━━━ DATA FOR THE TASK

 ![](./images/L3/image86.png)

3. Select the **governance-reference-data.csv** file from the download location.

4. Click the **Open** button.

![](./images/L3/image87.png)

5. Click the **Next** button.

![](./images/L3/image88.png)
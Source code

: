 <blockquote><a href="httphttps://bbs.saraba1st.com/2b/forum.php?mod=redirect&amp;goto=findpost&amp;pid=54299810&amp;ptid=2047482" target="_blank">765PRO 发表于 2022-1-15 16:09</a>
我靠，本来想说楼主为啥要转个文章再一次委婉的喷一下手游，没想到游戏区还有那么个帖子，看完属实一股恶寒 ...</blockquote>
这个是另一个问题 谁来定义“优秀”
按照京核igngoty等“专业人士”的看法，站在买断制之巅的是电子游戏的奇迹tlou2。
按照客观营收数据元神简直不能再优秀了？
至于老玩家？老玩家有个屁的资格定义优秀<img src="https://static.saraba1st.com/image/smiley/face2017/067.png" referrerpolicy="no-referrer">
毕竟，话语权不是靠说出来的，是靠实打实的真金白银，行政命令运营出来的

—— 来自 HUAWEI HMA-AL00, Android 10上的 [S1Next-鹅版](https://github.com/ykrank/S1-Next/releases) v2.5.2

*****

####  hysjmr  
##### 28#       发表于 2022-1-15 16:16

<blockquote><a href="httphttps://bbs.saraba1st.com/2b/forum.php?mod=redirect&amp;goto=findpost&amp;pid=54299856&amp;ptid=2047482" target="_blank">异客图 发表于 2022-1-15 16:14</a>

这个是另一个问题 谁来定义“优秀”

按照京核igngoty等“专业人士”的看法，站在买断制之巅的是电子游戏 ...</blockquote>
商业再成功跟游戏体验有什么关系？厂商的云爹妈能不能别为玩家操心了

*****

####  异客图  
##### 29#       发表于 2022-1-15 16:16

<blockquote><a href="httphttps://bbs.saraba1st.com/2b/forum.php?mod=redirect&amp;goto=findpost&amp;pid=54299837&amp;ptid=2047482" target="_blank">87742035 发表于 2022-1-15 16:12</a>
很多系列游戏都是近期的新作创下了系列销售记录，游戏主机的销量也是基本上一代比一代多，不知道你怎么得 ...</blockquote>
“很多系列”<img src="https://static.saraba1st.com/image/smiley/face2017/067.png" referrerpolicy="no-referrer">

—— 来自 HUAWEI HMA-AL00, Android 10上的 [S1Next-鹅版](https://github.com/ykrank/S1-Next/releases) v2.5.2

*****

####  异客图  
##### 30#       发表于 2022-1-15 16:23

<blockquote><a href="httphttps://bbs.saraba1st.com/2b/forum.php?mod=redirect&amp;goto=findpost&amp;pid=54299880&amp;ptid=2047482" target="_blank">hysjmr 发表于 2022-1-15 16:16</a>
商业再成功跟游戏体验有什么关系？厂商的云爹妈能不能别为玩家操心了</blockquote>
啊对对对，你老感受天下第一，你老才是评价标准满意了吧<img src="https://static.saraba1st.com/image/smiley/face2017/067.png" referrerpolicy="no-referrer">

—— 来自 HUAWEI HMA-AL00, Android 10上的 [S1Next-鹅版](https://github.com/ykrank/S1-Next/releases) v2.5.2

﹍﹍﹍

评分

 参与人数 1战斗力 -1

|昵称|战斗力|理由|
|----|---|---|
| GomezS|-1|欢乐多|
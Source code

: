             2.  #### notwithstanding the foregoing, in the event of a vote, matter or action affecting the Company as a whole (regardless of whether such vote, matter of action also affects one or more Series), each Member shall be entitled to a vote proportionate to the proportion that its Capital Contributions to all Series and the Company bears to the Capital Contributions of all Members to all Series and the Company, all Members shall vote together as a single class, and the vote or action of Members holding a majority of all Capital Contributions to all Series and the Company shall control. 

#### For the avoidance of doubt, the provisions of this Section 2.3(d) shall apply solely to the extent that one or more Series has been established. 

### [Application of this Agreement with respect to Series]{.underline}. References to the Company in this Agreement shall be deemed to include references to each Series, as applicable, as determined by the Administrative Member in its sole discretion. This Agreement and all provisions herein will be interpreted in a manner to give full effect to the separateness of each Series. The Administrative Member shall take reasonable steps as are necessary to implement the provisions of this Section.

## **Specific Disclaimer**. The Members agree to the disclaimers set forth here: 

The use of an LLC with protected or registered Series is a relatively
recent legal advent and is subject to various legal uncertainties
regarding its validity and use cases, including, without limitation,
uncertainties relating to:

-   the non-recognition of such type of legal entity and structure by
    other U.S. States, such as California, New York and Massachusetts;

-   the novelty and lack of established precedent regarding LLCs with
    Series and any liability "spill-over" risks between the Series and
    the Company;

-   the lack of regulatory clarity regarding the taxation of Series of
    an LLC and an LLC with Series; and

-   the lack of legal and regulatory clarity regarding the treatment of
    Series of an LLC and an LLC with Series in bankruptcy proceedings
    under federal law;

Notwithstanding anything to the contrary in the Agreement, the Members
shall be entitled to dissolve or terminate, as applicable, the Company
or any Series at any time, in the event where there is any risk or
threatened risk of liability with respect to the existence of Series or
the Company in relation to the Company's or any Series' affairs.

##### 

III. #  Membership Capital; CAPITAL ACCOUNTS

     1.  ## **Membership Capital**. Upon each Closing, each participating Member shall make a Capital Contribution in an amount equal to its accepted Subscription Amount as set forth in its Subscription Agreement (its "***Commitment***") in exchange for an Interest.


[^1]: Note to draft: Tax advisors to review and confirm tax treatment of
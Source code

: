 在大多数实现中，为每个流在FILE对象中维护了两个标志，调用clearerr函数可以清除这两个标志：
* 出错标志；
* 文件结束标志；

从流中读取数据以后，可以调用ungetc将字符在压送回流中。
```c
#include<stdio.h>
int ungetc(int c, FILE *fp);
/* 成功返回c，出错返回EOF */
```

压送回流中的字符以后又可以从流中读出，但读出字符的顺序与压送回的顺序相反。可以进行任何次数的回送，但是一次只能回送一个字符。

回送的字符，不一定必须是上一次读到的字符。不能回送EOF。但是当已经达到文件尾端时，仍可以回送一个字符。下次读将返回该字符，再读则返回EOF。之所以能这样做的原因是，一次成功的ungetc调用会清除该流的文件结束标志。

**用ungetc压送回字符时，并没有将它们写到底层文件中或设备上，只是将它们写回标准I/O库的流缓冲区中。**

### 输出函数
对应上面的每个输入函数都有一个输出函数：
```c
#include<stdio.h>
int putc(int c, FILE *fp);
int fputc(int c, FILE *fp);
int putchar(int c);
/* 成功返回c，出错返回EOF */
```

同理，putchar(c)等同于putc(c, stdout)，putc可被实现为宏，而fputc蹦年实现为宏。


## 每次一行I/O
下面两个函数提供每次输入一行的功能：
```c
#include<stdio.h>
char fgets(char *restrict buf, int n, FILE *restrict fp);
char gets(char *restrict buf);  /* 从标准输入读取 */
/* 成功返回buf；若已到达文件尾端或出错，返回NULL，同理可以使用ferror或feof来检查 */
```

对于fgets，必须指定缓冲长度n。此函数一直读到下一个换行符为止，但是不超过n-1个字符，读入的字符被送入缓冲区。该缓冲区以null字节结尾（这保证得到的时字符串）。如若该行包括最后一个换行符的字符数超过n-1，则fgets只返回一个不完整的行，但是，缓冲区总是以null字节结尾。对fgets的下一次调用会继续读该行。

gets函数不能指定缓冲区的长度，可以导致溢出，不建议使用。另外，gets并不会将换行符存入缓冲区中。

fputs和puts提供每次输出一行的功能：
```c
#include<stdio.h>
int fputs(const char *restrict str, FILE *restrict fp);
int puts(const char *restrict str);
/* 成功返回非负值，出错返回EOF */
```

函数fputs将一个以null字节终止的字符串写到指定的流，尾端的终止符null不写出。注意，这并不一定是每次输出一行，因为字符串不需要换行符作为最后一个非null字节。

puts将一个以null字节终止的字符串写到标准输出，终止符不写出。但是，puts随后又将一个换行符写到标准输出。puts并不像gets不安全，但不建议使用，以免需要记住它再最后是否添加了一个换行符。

━━━━━━

• WORK TO COMPLETE: The answer must be a single number: the count of lines above that contain the word "putchar".

• TASK RESULT: 2